I recently bought a whole new Yamaha Mt07. Being a total newbie in the biker world, I didn't pay attention to the tyres, but I just noticed that the rear tyres and the front ones were not of the same brand.

The technical specification for this bike states this :

Front tyre 120/70 ZR 17M/C(58W) (Tubeless)

Rear tyre 180/55 ZR 17M/C(73W) (Tubeless)

And I have this :

Front tyre BT023 (not sure about the exact model)

Rear tyre 180/55 ZR 17M/C(73W) (Tubeless)

Is it usual or something wrong happened and I was fooled ?

  • Doesn't the front tire say more on it than "BT023"? It should still have all of the size markings. Might be smaller lettering, but you should take another look. If the front is "120/70 ZR 17M/C(58W)" then I don't see any problem with having different tire brands. But I'm not a bike guy.
    – Zshoulders
    Apr 3, 2017 at 18:04
  • @Zshoulders I will check tonight but I assumed these were some names specific to the brand Michelin. And the 'Net is full of people saying that tyres should be of the same brand, whatever it is
    – Tim
    Apr 3, 2017 at 18:20
  • It is better to keep the tyres in the recommended size like 120/70 but the brands could be any whichever gives a better warranty/price. If the tyre size is different from the recommended you can still ride but the stock motorcycles were never tested with different sized tyres so if any problem arises in instability or your bike has issues, service centers or insurance may not validate the warranty, again this is only if the tyre size is different Apr 4, 2017 at 3:07
  • Typically, + or - 10mm on the dimensions, is allowed/fine. However, if the radius R changes, you'll have handling issues.
    – Ghost
    Apr 4, 2017 at 6:36
  • There is an additional requirement in the UK - insurers can be picky in the event of an accident; you must meet or exceed the manufacturers recommendation - i.e. if they state a ZR rating and you put a T rated tyre on, Insurers will use this as a means of reducing any payments as you "modified" your vehicle.
    – Mauro
    Jul 27, 2017 at 9:06

2 Answers 2


Unless its a sketchy re-tread tire, any tire will almost certainly have identification marking on there someplace. This question here on stack seems to suggest mixing brands isn't the end of the world, but the accepted answer does detail what is important to check when mixing tires - namely that they are of similar quality and traction.
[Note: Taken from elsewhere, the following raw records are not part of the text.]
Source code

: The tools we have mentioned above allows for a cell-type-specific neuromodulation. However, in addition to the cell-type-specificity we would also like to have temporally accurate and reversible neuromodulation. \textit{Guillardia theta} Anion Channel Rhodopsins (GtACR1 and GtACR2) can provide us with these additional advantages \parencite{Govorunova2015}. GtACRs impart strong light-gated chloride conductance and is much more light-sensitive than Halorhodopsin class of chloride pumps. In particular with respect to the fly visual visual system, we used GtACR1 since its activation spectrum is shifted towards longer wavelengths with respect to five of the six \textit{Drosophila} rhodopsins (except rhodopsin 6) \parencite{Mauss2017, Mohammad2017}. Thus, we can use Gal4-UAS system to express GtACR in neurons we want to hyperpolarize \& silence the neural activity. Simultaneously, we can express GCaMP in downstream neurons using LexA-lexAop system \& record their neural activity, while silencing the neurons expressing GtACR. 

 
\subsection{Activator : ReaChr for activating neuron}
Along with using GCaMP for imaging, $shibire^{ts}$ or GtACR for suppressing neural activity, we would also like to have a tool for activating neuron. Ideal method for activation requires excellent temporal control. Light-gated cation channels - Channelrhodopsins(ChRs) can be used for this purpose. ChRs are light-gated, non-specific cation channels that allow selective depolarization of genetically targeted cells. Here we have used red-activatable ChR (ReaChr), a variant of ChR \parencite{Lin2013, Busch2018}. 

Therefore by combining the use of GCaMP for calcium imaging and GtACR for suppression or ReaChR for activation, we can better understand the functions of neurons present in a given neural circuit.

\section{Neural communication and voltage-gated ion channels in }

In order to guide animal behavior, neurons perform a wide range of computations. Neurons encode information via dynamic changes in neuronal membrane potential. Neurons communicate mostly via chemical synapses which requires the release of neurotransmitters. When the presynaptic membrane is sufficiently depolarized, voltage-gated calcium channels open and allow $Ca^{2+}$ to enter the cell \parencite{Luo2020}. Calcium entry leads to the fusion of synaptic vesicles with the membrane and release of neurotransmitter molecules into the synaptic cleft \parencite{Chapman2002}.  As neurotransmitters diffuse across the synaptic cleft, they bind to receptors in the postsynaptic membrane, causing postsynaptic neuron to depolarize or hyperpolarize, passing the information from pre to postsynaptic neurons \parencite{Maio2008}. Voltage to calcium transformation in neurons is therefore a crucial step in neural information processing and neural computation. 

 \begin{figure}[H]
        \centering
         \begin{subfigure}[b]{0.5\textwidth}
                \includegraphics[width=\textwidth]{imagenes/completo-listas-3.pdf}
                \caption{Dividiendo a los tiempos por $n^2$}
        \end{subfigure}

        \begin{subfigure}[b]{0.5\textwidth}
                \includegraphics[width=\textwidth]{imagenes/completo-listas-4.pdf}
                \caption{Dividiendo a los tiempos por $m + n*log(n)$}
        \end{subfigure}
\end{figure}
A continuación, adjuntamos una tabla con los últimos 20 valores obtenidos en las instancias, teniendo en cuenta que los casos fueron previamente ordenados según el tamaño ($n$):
BT023 is a model designation of a Bridgestone tire. 180/55ZR17 M/C(73W)(Tubeless) is the size and speed/load designation of the tire. The rear should also say BT023 somewhere on it, and the front should say 120/70ZR17 M/C(58W) Tubeless somewhere on it. This is assuming it's a new bike with the factory original tires on it. If it's a used bike, I would be less concerned about the Brand and model as long as the sizes are right and the tires are in good condition.

And yes, it's normal for motorcycles to have a wider tire on the rear than on the front.